Income Gap Blows Out: Rich Get Richer
Rich or poor it’s nice to have money. The income gap in America has widened further during the past few years, as the average U.S. worker continues to struggle to gain ground after the Great Recession. Economist Emmanuel Saez of University of California, Berkeley has updated his important analysis of income inequality and the results are sobering. From 1993 – 2012, average real incomes (adjusted for inflation) per family grew by 17.9 percent (that amounts to an annual growth rate of 0.87 percent). To get a better picture of the overall growth, the research excluded the top 1 percent of earners, (defined as income over 394,000), which reduces income gains over the 19-year period to 6.6 percent (or an annual growth rate of 0.34 percent). The top 1 percent incomes grew by 86.1 percent (annual growth rate of 3.3 percent).
Bottom line: From 1993 – 2012 the top 1 percent of earners, captured just over two-thirds of real incomes per family.
The Great Recession did wallop the folks at the top. From 2007-2009, income for the top 1 percent plummeted 36.3 percent, while the bottom 99 percent declined by 11.6 percent. But the rich came roaring back during the first three years of the recovery period: from 2009 to 2012, average household income, adjusted for inflation, increased by 6 percent, but the gains were even more lopsided than the longer term trend: the top 1 percent, grew by over 31 percent, while the bottom 99 percent saw just a 0.4 percent increase.
That means that the top 1 percent captured 95 percent of the income gains during the three-year recovery. Saez notes, “In sum, top 1 percent incomes are close to full recovery while bottom 99 percent incomes have hardly started to recover.”
The trends that fostered income inequality have been in place for some time. As early as the 1980’s, technological advances and globalization began to impact average income. At the same time, the ability of unions to protect wages for workers started to diminish and large corporations replaced standard benefits like company-funded pension plans with employee-funded 401 (k) plans.
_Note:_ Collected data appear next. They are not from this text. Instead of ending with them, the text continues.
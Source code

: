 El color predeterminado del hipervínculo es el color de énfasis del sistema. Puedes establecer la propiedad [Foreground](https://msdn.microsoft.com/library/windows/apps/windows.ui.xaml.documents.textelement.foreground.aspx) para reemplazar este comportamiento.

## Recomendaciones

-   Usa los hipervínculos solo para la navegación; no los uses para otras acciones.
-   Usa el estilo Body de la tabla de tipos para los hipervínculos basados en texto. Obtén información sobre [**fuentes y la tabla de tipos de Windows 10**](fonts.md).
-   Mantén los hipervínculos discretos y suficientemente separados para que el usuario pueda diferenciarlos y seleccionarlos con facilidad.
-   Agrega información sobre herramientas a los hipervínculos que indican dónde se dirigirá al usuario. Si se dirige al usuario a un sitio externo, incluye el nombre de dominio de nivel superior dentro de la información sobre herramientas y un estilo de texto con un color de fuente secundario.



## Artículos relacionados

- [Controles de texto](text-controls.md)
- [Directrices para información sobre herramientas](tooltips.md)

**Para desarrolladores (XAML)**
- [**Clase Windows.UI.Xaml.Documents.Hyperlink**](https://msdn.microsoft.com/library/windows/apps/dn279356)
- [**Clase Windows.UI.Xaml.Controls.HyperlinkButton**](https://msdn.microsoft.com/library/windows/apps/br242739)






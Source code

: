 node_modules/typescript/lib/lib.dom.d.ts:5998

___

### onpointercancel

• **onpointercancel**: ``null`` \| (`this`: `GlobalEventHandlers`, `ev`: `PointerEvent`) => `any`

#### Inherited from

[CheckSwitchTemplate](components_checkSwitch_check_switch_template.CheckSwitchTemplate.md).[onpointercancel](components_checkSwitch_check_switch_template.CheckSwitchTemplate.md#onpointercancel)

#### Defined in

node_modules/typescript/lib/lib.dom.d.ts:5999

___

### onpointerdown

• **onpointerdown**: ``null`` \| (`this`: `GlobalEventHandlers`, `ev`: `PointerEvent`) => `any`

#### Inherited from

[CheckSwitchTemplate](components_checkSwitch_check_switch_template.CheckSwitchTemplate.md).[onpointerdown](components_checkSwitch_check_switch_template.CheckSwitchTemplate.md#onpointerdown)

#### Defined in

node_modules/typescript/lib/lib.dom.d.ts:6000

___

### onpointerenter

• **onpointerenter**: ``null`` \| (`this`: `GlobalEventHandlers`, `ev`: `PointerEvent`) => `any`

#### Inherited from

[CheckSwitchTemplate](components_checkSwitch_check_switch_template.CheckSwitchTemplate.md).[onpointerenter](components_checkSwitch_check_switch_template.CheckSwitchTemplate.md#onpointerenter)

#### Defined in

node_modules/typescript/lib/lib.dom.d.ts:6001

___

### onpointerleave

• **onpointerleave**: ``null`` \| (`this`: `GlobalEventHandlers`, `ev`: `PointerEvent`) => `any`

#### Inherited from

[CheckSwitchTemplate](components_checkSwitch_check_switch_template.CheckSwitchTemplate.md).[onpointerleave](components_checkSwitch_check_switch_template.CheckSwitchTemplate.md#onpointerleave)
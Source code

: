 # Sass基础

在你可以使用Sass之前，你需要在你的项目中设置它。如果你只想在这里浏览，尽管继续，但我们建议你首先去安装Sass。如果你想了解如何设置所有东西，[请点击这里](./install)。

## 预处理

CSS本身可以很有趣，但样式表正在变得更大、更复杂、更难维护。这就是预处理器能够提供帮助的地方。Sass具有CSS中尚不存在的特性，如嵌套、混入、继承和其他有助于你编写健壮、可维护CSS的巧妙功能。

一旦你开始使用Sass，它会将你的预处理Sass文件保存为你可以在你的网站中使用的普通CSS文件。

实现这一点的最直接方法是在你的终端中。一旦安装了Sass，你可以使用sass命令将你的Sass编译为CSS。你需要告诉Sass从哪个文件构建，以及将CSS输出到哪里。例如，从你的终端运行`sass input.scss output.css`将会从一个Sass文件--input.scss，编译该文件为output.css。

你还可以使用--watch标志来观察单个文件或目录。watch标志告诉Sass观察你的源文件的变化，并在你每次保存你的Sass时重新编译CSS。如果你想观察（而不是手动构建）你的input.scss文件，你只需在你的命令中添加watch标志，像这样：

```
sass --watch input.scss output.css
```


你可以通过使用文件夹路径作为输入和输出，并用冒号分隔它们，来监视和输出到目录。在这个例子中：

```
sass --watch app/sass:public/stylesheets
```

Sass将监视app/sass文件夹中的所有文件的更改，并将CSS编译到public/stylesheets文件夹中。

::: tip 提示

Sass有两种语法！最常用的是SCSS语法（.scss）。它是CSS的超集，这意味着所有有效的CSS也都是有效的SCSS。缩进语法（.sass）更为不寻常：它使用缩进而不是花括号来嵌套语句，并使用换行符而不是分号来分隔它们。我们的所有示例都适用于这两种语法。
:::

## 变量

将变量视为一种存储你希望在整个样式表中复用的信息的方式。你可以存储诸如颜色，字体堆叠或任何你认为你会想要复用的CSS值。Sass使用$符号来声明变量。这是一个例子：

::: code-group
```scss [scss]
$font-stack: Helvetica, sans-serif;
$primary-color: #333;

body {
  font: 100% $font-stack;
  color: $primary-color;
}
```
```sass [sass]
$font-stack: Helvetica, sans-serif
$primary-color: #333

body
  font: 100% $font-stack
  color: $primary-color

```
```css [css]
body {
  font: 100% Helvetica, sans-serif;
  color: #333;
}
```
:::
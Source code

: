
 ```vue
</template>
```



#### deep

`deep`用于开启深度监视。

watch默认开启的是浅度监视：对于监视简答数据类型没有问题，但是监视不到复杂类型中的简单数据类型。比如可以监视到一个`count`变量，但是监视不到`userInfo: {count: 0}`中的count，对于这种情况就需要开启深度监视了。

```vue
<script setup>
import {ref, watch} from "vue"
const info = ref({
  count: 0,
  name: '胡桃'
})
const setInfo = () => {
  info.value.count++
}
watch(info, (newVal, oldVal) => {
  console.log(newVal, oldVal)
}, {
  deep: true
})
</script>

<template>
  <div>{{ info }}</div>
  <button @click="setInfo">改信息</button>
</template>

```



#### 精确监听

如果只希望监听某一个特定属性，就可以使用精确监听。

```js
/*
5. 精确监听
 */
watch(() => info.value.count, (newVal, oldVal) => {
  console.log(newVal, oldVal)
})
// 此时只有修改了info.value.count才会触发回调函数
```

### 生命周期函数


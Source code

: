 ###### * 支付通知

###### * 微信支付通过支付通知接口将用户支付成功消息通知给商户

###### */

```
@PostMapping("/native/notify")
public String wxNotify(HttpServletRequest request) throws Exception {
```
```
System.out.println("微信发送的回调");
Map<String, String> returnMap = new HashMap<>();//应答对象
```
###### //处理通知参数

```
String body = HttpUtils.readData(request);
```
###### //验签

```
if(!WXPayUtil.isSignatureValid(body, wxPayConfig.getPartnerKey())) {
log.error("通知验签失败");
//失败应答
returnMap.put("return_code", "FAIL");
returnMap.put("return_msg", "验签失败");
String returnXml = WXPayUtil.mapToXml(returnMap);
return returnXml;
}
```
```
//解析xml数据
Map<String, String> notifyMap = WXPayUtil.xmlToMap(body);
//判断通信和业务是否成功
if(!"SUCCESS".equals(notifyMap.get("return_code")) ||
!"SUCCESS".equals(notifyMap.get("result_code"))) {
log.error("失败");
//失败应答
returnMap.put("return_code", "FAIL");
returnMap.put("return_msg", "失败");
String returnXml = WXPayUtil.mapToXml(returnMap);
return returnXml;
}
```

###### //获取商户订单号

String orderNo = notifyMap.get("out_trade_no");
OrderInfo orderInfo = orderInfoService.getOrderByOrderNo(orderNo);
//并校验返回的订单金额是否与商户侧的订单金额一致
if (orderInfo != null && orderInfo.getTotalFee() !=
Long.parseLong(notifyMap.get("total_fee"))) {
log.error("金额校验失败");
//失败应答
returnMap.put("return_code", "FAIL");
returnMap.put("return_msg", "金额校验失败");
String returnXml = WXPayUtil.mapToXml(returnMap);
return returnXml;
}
The icing on the cake was a tax policy that over the past 20 years favored the highest earners.
Saez ends the report with the following challenge: “We need to decide as a society whether this increase in income inequality is efficient and acceptable and, if not, what mix of institutional and tax reforms should be developed to counter it.”
My two cents: an economy where only the top 1 percent makes progress is not sustainable.